It was a solid year for Indian sport on the field; the ideal chaser to the stiff drink of hope and joy that was the Olympic year that preceded it. And as has been the case for a while, it was India's women who led the charge.


Nikhat Zareen became a World Champion. And then a Commonwealth Games champion. Her fingernails decorated in the tricolour and a dash of gold, she skipped into the shoes of an all-time great who had once dismissed her for the affront of challenging for the throne, and claimed it for her own with a nonchalance that bordered on the absurd.

"Listen up world, India's gonna win it all."

Mirabai Chanu, five foot nothing and with a smile that could light up the country, swept the CWG like it meant nothing. "A close competition," they called it. "As long as you discount the Indian." A few months later she'd fly to the other side of the world, and left wrist wrapped in tape, she'd win World Championship silver.
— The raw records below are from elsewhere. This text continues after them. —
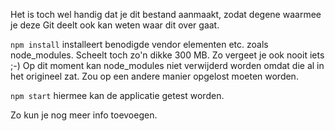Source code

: Het is toch wel handig dat je dit bestand aanmaakt, zodat degene waarmee je deze Git deelt
ook kan weten waar dit over gaat.

`npm install` installeert benodigde vendor elementen etc. zoals node_modules. Scheelt toch zo'n dikke 300 MB. Zo vergeet je ook nooit iets ;-)
Op dit moment kan node_modules niet verwijderd worden omdat die al in het origineel zat. Zou op een andere manier opgelost moeten worden.

`npm start` hiermee kan de applicatie getest worden.

Zo kun je nog meer info toevoegen.


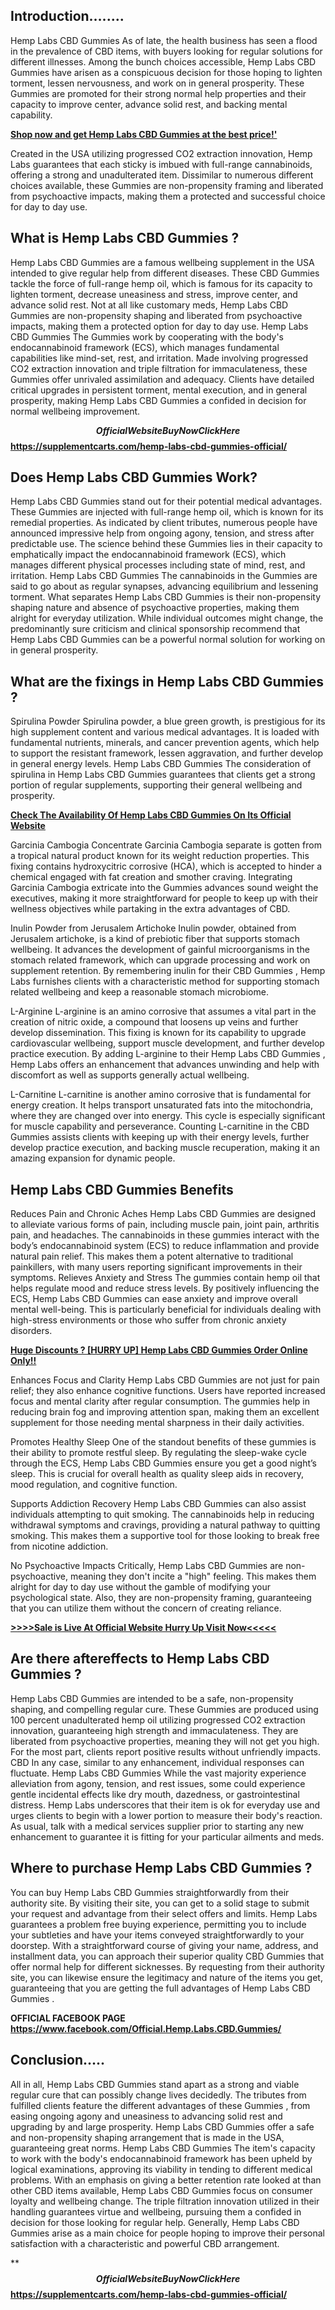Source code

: ## Introduction….....

Hemp Labs CBD Gummies As of late, the health business has seen a flood in the prevalence of CBD items, with buyers looking for regular solutions for different illnesses. Among the bunch choices accessible, Hemp Labs CBD Gummies have arisen as a conspicuous decision for those hoping to lighten torment, lessen nervousness, and work on in general prosperity. These Gummies  are promoted for their strong normal help properties and their capacity to improve center, advance solid rest, and backing mental capability. 

**[Shop now and get Hemp Labs CBD Gummies at the best price!'
](https://supplementcarts.com/hemp-labs-cbd-gummies-official/)**

Created in the USA utilizing progressed CO2 extraction innovation, Hemp Labs  guarantees that each sticky is imbued with full-range cannabinoids, offering a strong and unadulterated item. Dissimilar to numerous different choices available, these Gummies  are non-propensity framing and liberated from psychoactive impacts, making them a protected and successful choice for day to day use.

## What is Hemp Labs CBD Gummies ?

Hemp Labs CBD Gummies are a famous wellbeing supplement in the USA intended to give regular help from different diseases. These CBD Gummies  tackle the force of full-range hemp oil, which is famous for its capacity to lighten torment, decrease uneasiness and stress, improve center, and advance solid rest. Not at all like customary meds, Hemp Labs CBD Gummies are non-propensity shaping and liberated from psychoactive impacts, making them a protected option for day to day use. 
Hemp Labs CBD Gummies The Gummies  work by cooperating with the body's endocannabinoid framework (ECS), which manages fundamental capabilities like mind-set, rest, and irritation. Made involving progressed CO2 extraction innovation and triple filtration for immaculateness, these Gummies  offer unrivaled assimilation and adequacy. Clients have detailed critical upgrades in persistent torment, mental execution, and in general prosperity, making Hemp Labs CBD Gummies a confided in decision for normal wellbeing improvement.

**$$Official Website Buy Now Click Here$$**
**[https://supplementcarts.com/hemp-labs-cbd-gummies-official/
](https://supplementcarts.com/hemp-labs-cbd-gummies-official/)**

## Does Hemp Labs CBD Gummies Work?

Hemp Labs CBD Gummies   stand out for their potential medical advantages. These Gummies  are injected with full-range hemp oil, which is known for its remedial properties. As indicated by client tributes, numerous people have announced impressive help from ongoing agony, tension, and stress after predictable use. The science behind these Gummies  lies in their capacity to emphatically impact the endocannabinoid framework (ECS), which manages different physical processes including state of mind, rest, and irritation. Hemp Labs CBD Gummies
The cannabinoids in the Gummies  are said to go about as regular synapses, advancing equilibrium and lessening torment. What separates Hemp Labs CBD Gummies   is their non-propensity shaping nature and absence of psychoactive properties, making them alright for everyday utilization. While individual outcomes might change, the predominantly sure criticism and clinical sponsorship recommend that Hemp Labs CBD Gummies   can be a powerful normal solution for working on in general prosperity.

## What are the fixings in Hemp Labs CBD Gummies ?

Spirulina Powder
Spirulina powder, a blue green growth, is prestigious for its high supplement content and various medical advantages. It is loaded with fundamental nutrients, minerals, and cancer prevention agents, which help to support the resistant framework, lessen aggravation, and further develop in general energy levels. Hemp Labs CBD Gummies The consideration of spirulina in Hemp Labs CBD Gummies guarantees that clients get a strong portion of regular supplements, supporting their general wellbeing and prosperity.

**[Check The Availability Of  Hemp Labs CBD Gummies On Its Official Website
](https://supplementcarts.com/hemp-labs-cbd-gummies-official/)**

Garcinia Cambogia Concentrate
Garcinia Cambogia separate is gotten from a tropical natural product known for its weight reduction properties. This fixing contains hydroxycitric corrosive (HCA), which is accepted to hinder a chemical engaged with fat creation and smother craving. Integrating Garcinia Cambogia extricate into the Gummies  advances sound weight the executives, making it more straightforward for people to keep up with their wellness objectives while partaking in the extra advantages of CBD.

Inulin Powder from Jerusalem Artichoke
Inulin powder, obtained from Jerusalem artichoke, is a kind of prebiotic fiber that supports stomach wellbeing. It advances the development of gainful microorganisms in the stomach related framework, which can upgrade processing and work on supplement retention. By remembering inulin for their CBD Gummies , Hemp Labs  furnishes clients with a characteristic method for supporting stomach related wellbeing and keep a reasonable stomach microbiome.

L-Arginine
L-arginine is an amino corrosive that assumes a vital part in the creation of nitric oxide, a compound that loosens up veins and further develop dissemination. This fixing is known for its capability to upgrade cardiovascular wellbeing, support muscle development, and further develop practice execution. By adding L-arginine to their Hemp Labs CBD Gummies , Hemp Labs  offers an enhancement that advances unwinding and help with discomfort as well as supports generally actual wellbeing.

L-Carnitine
L-carnitine is another amino corrosive that is fundamental for energy creation. It helps transport unsaturated fats into the mitochondria, where they are changed over into energy. This cycle is especially significant for muscle capability and perseverance. Counting L-carnitine in the CBD Gummies  assists clients with keeping up with their energy levels, further develop practice execution, and backing muscle recuperation, making it an amazing expansion for dynamic people.

## Hemp Labs CBD Gummies  Benefits

Reduces Pain and Chronic Aches
Hemp Labs CBD Gummies  are designed to alleviate various forms of pain, including muscle pain, joint pain, arthritis pain, and headaches. The cannabinoids in these gummies interact with the body’s endocannabinoid system (ECS) to reduce inflammation and provide natural pain relief. This makes them a potent alternative to traditional painkillers, with many users reporting significant improvements in their symptoms.
Relieves Anxiety and Stress
The gummies contain hemp oil that helps regulate mood and reduce stress levels. By positively influencing the ECS, Hemp Labs CBD Gummies  can ease anxiety and improve overall mental well-being. This is particularly beneficial for individuals dealing with high-stress environments or those who suffer from chronic anxiety disorders.

**[Huge Discounts ? [HURRY UP] Hemp Labs CBD Gummies Order Online Only!!](https://supplementcarts.com/hemp-labs-cbd-gummies-official/)**

Enhances Focus and Clarity
Hemp Labs CBD Gummies  are not just for pain relief; they also enhance cognitive functions. Users have reported increased focus and mental clarity after regular consumption. The gummies help in reducing brain fog and improving attention span, making them an excellent supplement for those needing mental sharpness in their daily activities.

Promotes Healthy Sleep
One of the standout benefits of these gummies is their ability to promote restful sleep. By regulating the sleep-wake cycle through the ECS, Hemp Labs CBD Gummies  ensure you get a good night’s sleep. This is crucial for overall health as quality sleep aids in recovery, mood regulation, and cognitive function.

Supports Addiction Recovery
Hemp Labs CBD Gummies  can also assist individuals attempting to quit smoking. The cannabinoids help in reducing withdrawal symptoms and cravings, providing a natural pathway to quitting smoking. This makes them a supportive tool for those looking to break free from nicotine addiction.

No Psychoactive Impacts
Critically, Hemp Labs CBD Gummies   are non-psychoactive, meaning they don't incite a "high" feeling. This makes them alright for day to day use without the gamble of modifying your psychological state. Also, they are non-propensity framing, guaranteeing that you can utilize them without the concern of creating reliance.

**[>>>>Sale is Live At Official Website Hurry Up Visit Now<<<<<
](https://supplementcarts.com/hemp-labs-cbd-gummies-official/)**

## Are there aftereffects to Hemp Labs CBD Gummies ?

Hemp Labs CBD Gummies are intended to be a safe, non-propensity shaping, and compelling regular cure. These Gummies  are produced using 100 percent unadulterated hemp oil utilizing progressed CO2 extraction innovation, guaranteeing high strength and immaculateness. They are liberated from psychoactive properties, meaning they will not get you high. For the most part, clients report positive results without unfriendly impacts.  CBD In any case, similar to any enhancement, individual responses can fluctuate. 
Hemp Labs CBD Gummies While the vast majority experience alleviation from agony, tension, and rest issues, some could experience gentle incidental effects like dry mouth, dazedness, or gastrointestinal distress. Hemp Labs  underscores that their item is ok for everyday use and urges clients to begin with a lower portion to measure their body's reaction. As usual, talk with a medical services supplier prior to starting any new enhancement to guarantee it is fitting for your particular ailments and meds.

## Where to purchase Hemp Labs CBD Gummies ?
You can buy Hemp Labs CBD Gummies straightforwardly from their authority site. By visiting their site, you can get to a solid stage to submit your request and advantage from their select offers and limits. Hemp Labs  guarantees a problem free buying experience, permitting you to include your subtleties and have your items conveyed straightforwardly to your doorstep. 
With a straightforward course of giving your name, address, and installment data, you can approach their superior quality CBD Gummies  that offer normal help for different sicknesses. By requesting from their authority site, you can likewise ensure the legitimacy and nature of the items you get, guaranteeing that you are getting the full advantages of Hemp Labs CBD Gummies .

**OFFICIAL FACEBOOK PAGE
[https://www.facebook.com/Official.Hemp.Labs.CBD.Gummies/
](https://www.facebook.com/Official.Hemp.Labs.CBD.Gummies/
)**
## Conclusion…..

All in all, Hemp Labs CBD Gummies stand apart as a strong and viable regular cure that can possibly change lives decidedly. The tributes from fulfilled clients feature the different advantages of these Gummies , from easing ongoing agony and uneasiness to advancing solid rest and upgrading by and large prosperity. Hemp Labs CBD Gummies offer a safe and non-propensity shaping arrangement that is made in the USA, guaranteeing great norms. 
Hemp Labs CBD Gummies The item's capacity to work with the body's endocannabinoid framework has been upheld by logical examinations, approving its viability in tending to different medical problems. With an emphasis on giving a better retention rate looked at than other CBD items available, Hemp Labs CBD Gummies focus on consumer loyalty and wellbeing change. 
The triple filtration innovation utilized in their handling guarantees virtue and wellbeing, pursuing them a confided in decision for those looking for regular help. Generally, Hemp Labs CBD Gummies arise as a main choice for people hoping to improve their personal satisfaction with a characteristic and powerful CBD arrangement.

****$$Official Website Buy Now Click Here$$**
**https://supplementcarts.com/hemp-labs-cbd-gummies-official/**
Vinesh Phogat overcame demons from within and unrelenting pressure from without to win CWG gold and World Championship bronze. PV Sindhu had a quiet year by her standards, but it was one that included a CWG gold. A crown won while - now we know - nursing a broken foot. Pain? What is that in the face of glory?

Savita Punia, all heart and silent strength, wept after heartbreak in the CWG semifinal... before pulling out another superstar performance to win her team bronze. It was the first medal of any kind for this vintage, a team of women who had inspired India to dream; a bronze that meant so much more. A tournament that could have ended with nothing, a year that could have become a great failure, was closed out to a beautifully off-key chorus of 'suno gaur se duniya walo... sabse aage honge Hindustani'. Listen up world, India's gonna win it all.

In that way, the Commonwealth Games -- an event that was started for the mighty British Empire to show off the power it had once exercised over the world -- served as a reminder of how far Independent India has come. In a sporting sense, at least. Even without shooting, India won 61 medals.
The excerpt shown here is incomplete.